If vector 𝐀 is equal to negative 10𝐣 plus five 𝐤 and vector 𝐁 is equal to negative four 𝐢 plus nine 𝐣 plus 𝐤, find the magnitude of five 𝐁 cross 𝐀.

We recall that when calculating the cross product of two vectors in three dimensions, our answer is also a vector that is perpendicular to the original two vectors. The cross product of two vectors 𝐂 and 𝐃 is equal to the determinant of the three-by-three matrix shown where the top row contains the unit vectors 𝐢, 𝐣, and 𝐤, the second row is made up of the components of vector 𝐂 denoted 𝐶 sub 𝑥, 𝐶 sub 𝑦, and 𝐶 sub 𝑧, and the bottom row is made up of the components of vector 𝐃.

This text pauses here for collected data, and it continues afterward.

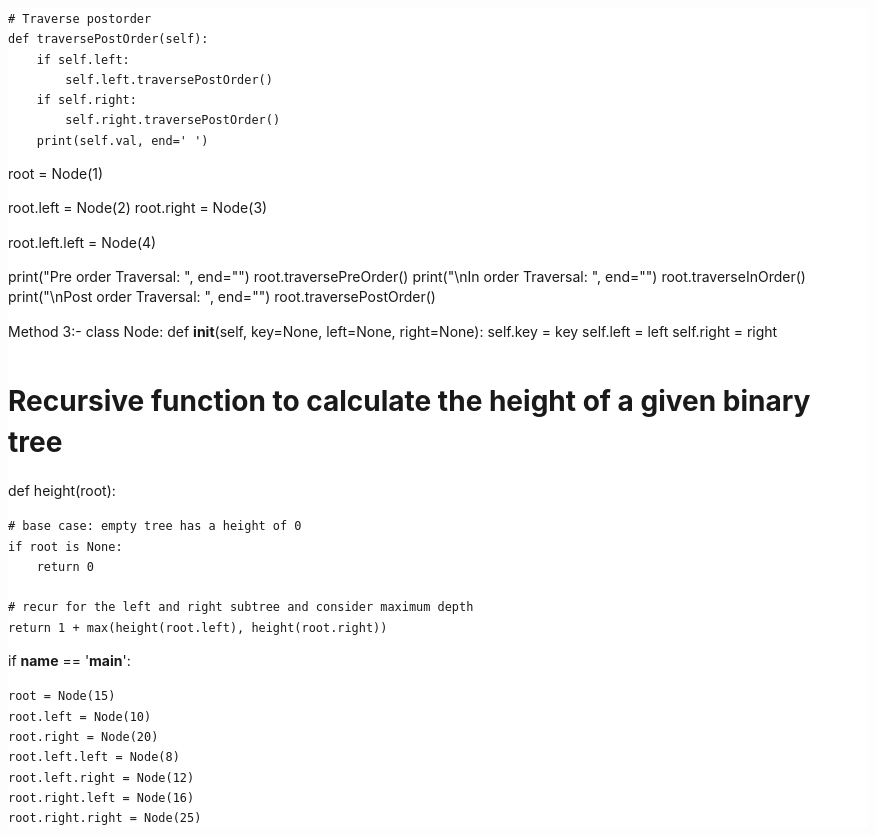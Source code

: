     # Traverse postorder
    def traversePostOrder(self):
        if self.left:
            self.left.traversePostOrder()
        if self.right:
            self.right.traversePostOrder()
        print(self.val, end=' ')


root = Node(1)

root.left = Node(2)
root.right = Node(3)

root.left.left = Node(4)

print("Pre order Traversal: ", end="")
root.traversePreOrder()
print("\nIn order Traversal: ", end="")
root.traverseInOrder()
print("\nPost order Traversal: ", end="")
root.traversePostOrder()

Method 3:-
class Node:
    def __init__(self, key=None, left=None, right=None):
        self.key = key
        self.left = left
        self.right = right
 
 
# Recursive function to calculate the height of a given binary tree
def height(root):
 
    # base case: empty tree has a height of 0
    if root is None:
        return 0
 
    # recur for the left and right subtree and consider maximum depth
    return 1 + max(height(root.left), height(root.right))
if __name__ == '__main__':
 
    root = Node(15)
    root.left = Node(10)
    root.right = Node(20)
    root.left.left = Node(8)
    root.left.right = Node(12)
    root.right.left = Node(16)
    root.right.right = Node(25)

In this question, we need to find the cross product of five multiplied by vector 𝐁 and vector 𝐀. We can begin by rewriting vectors 𝐀 and 𝐁 in terms of their components. Vector 𝐀 is equal to zero, negative 10, five. The first component is equal to zero as there is no 𝐢-component in vector 𝐀. Vector 𝐁 is equal to negative four, nine, one. We can now use this to calculate five 𝐁. When multiplying any vector by a scalar, we simply multiply each of the individual components by that scalar. Five multiplied by negative four is negative 20. Five multiplied by nine is 45. And five multiplied by one is equal to five. The vector five 𝐁 is therefore equal to negative 20, 45, five.

We can now calculate the cross product of five 𝐁 and 𝐀. This is equal to the determinant of the three-by-three matrix shown. We can calculate this determinant in three steps. Firstly, we multiply the unit vector 𝐢 by the determinant of the two-by-two matrix 45, five, negative 10, five. This is equal to 𝐢 multiplied by 225 minus negative 50, which in turn simplifies to 275𝐢.

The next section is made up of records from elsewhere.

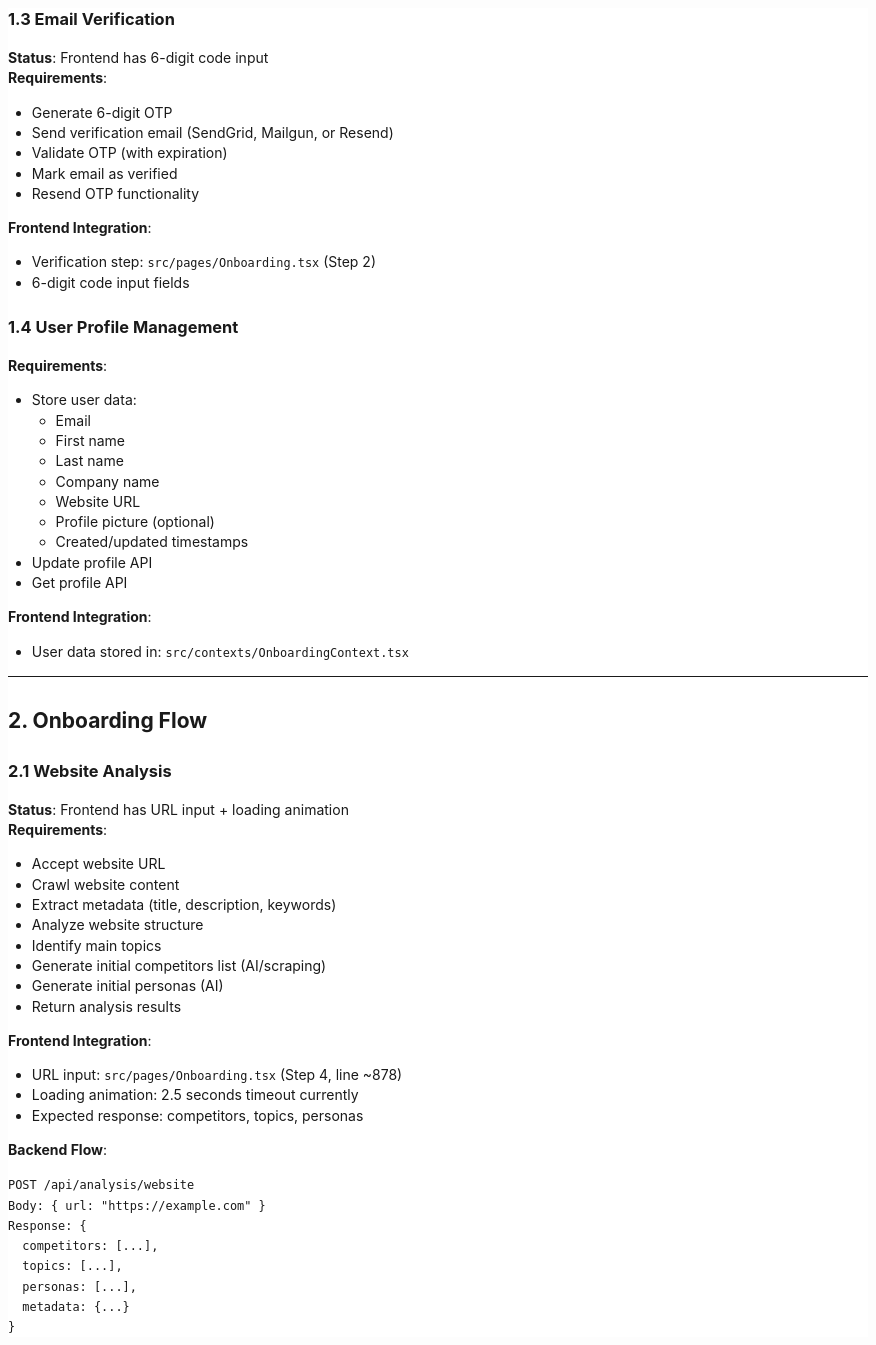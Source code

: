### 1.3 Email Verification
**Status**: Frontend has 6-digit code input  
**Requirements**:
- Generate 6-digit OTP
- Send verification email (SendGrid, Mailgun, or Resend)
- Validate OTP (with expiration)
- Mark email as verified
- Resend OTP functionality

**Frontend Integration**:
- Verification step: `src/pages/Onboarding.tsx` (Step 2)
- 6-digit code input fields

### 1.4 User Profile Management
**Requirements**:
- Store user data:
  - Email
  - First name
  - Last name
  - Company name
  - Website URL
  - Profile picture (optional)
  - Created/updated timestamps
- Update profile API
- Get profile API

**Frontend Integration**:
- User data stored in: `src/contexts/OnboardingContext.tsx`

---

## 2. Onboarding Flow

### 2.1 Website Analysis
**Status**: Frontend has URL input + loading animation  
**Requirements**:
- Accept website URL
- Crawl website content
- Extract metadata (title, description, keywords)
- Analyze website structure
- Identify main topics
- Generate initial competitors list (AI/scraping)
- Generate initial personas (AI)
- Return analysis results

**Frontend Integration**:
- URL input: `src/pages/Onboarding.tsx` (Step 4, line ~878)
- Loading animation: 2.5 seconds timeout currently
- Expected response: competitors, topics, personas

**Backend Flow**:
```
POST /api/analysis/website
Body: { url: "https://example.com" }
Response: {
  competitors: [...],
  topics: [...],
  personas: [...],
  metadata: {...}
}
```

Next, we multiply the negative of the unit vector 𝐣 by the determinant of the two-by-two matrix negative 20, five, zero, five. This is equal to negative 𝐣 multiplied by negative 100 minus zero, which equals 100𝐣. Finally, we multiply the unit vector 𝐤 by the determinant of the two-by-two matrix negative 20, 45, zero, negative 10. This is equal to 200𝐤. The cross product of five 𝐁 and 𝐀 is 275𝐢 plus 100𝐣 plus 200𝐤. This, in turn, can be written in terms of its components: 275, 100, 200.

This is not the final answer, however, as we need to find the magnitude of this vector. Recalling that the magnitude of any vector is equal to the square root of the sum of the squares of its individual components, this is equal to the square root of 275 squared plus 100 squared plus 200 squared. Typing this into our calculator and keeping our answer in radical or surd form, we have 25 root 201. If vector 𝐀 is equal to negative 10𝐣 plus five 𝐤 and vector 𝐁 is equal to negative four 𝐢 plus nine 𝐣 plus 𝐤, then the magnitude of the cross product of five 𝐁 and 𝐀 is 25 multiplied by the square root of 201.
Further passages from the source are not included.